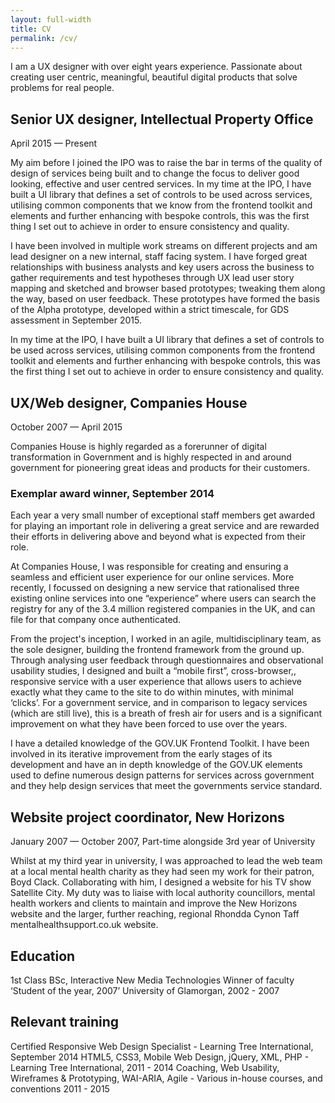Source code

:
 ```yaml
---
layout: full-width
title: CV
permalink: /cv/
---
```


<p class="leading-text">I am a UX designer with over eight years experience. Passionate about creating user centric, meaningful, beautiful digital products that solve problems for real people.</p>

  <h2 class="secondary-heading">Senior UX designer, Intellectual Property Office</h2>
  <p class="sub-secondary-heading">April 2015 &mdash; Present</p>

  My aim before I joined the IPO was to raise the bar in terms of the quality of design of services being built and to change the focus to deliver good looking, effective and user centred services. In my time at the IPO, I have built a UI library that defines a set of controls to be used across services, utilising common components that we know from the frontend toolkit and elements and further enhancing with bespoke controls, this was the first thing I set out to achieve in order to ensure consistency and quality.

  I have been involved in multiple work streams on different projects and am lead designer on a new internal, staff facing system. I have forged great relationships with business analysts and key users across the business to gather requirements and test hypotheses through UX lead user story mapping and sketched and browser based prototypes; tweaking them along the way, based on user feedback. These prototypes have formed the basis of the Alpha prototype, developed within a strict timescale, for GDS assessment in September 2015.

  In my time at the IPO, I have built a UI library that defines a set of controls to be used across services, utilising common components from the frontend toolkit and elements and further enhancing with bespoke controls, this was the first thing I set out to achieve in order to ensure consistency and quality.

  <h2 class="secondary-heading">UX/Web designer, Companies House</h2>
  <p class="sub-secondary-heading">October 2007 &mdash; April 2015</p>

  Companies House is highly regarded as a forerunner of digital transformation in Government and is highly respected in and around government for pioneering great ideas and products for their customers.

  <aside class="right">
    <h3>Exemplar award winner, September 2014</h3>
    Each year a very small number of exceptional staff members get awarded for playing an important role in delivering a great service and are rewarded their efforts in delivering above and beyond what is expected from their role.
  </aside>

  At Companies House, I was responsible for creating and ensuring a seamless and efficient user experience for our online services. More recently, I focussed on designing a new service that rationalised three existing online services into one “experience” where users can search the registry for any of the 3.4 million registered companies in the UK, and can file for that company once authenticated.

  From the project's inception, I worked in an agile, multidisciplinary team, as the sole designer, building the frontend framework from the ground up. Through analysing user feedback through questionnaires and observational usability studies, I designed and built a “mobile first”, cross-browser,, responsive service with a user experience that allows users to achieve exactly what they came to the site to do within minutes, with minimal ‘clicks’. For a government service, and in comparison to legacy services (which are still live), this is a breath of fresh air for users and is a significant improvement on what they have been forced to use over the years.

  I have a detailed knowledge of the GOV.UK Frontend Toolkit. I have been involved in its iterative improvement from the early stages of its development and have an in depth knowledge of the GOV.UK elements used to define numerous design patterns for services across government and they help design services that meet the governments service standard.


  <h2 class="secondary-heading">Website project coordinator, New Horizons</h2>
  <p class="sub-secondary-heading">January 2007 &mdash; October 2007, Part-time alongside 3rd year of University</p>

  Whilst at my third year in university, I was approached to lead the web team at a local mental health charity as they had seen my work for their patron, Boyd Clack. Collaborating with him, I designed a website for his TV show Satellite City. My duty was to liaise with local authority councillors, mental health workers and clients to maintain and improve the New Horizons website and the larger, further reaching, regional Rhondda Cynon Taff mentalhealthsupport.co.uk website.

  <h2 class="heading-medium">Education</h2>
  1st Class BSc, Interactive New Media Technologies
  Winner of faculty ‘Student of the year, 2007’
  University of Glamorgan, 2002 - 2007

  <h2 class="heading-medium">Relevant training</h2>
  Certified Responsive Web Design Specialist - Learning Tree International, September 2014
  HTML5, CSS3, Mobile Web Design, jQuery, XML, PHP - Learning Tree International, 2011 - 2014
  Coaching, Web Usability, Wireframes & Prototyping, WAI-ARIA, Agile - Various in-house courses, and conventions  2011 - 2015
= = = = = = =
• Assigned task
Copy each line above exactly. Images do not belong in the copy.

• Exercise response
Source code

:
 ```yaml
---
layout: full-width
title: CV
permalink: /cv/
---
```


<p class="leading-text">I am a UX designer with over eight years experience. Passionate about creating user centric, meaningful, beautiful digital products that solve problems for real people.</p>

  <h2 class="secondary-heading">Senior UX designer, Intellectual Property Office</h2>
  <p class="sub-secondary-heading">April 2015 &mdash; Present</p>

  My aim before I joined the IPO was to raise the bar in terms of the quality of design of services being built and to change the focus to deliver good looking, effective and user centred services. In my time at the IPO, I have built a UI library that defines a set of controls to be used across services, utilising common components that we know from the frontend toolkit and elements and further enhancing with bespoke controls, this was the first thing I set out to achieve in order to ensure consistency and quality.

  I have been involved in multiple work streams on different projects and am lead designer on a new internal, staff facing system. I have forged great relationships with business analysts and key users across the business to gather requirements and test hypotheses through UX lead user story mapping and sketched and browser based prototypes; tweaking them along the way, based on user feedback. These prototypes have formed the basis of the Alpha prototype, developed within a strict timescale, for GDS assessment in September 2015.

  In my time at the IPO, I have built a UI library that defines a set of controls to be used across services, utilising common components from the frontend toolkit and elements and further enhancing with bespoke controls, this was the first thing I set out to achieve in order to ensure consistency and quality.

  <h2 class="secondary-heading">UX/Web designer, Companies House</h2>
  <p class="sub-secondary-heading">October 2007 &mdash; April 2015</p>

  Companies House is highly regarded as a forerunner of digital transformation in Government and is highly respected in and around government for pioneering great ideas and products for their customers.

  <aside class="right">
    <h3>Exemplar award winner, September 2014</h3>
    Each year a very small number of exceptional staff members get awarded for playing an important role in delivering a great service and are rewarded their efforts in delivering above and beyond what is expected from their role.
  </aside>

  At Companies House, I was responsible for creating and ensuring a seamless and efficient user experience for our online services. More recently, I focussed on designing a new service that rationalised three existing online services into one “experience” where users can search the registry for any of the 3.4 million registered companies in the UK, and can file for that company once authenticated.

  From the project's inception, I worked in an agile, multidisciplinary team, as the sole designer, building the frontend framework from the ground up. Through analysing user feedback through questionnaires and observational usability studies, I designed and built a “mobile first”, cross-browser,, responsive service with a user experience that allows users to achieve exactly what they came to the site to do within minutes, with minimal ‘clicks’. For a government service, and in comparison to legacy services (which are still live), this is a breath of fresh air for users and is a significant improvement on what they have been forced to use over the years.

  I have a detailed knowledge of the GOV.UK Frontend Toolkit. I have been involved in its iterative improvement from the early stages of its development and have an in depth knowledge of the GOV.UK elements used to define numerous design patterns for services across government and they help design services that meet the governments service standard.


  <h2 class="secondary-heading">Website project coordinator, New Horizons</h2>
  <p class="sub-secondary-heading">January 2007 &mdash; October 2007, Part-time alongside 3rd year of University</p>

  Whilst at my third year in university, I was approached to lead the web team at a local mental health charity as they had seen my work for their patron, Boyd Clack. Collaborating with him, I designed a website for his TV show Satellite City. My duty was to liaise with local authority councillors, mental health workers and clients to maintain and improve the New Horizons website and the larger, further reaching, regional Rhondda Cynon Taff mentalhealthsupport.co.uk website.

  <h2 class="heading-medium">Education</h2>
  1st Class BSc, Interactive New Media Technologies
  Winner of faculty ‘Student of the year, 2007’
  University of Glamorgan, 2002 - 2007

  <h2 class="heading-medium">Relevant training</h2>
  Certified Responsive Web Design Specialist - Learning Tree International, September 2014
  HTML5, CSS3, Mobile Web Design, jQuery, XML, PHP - Learning Tree International, 2011 - 2014
  Coaching, Web Usability, Wireframes & Prototyping, WAI-ARIA, Agile - Various in-house courses, and conventions  2011 - 2015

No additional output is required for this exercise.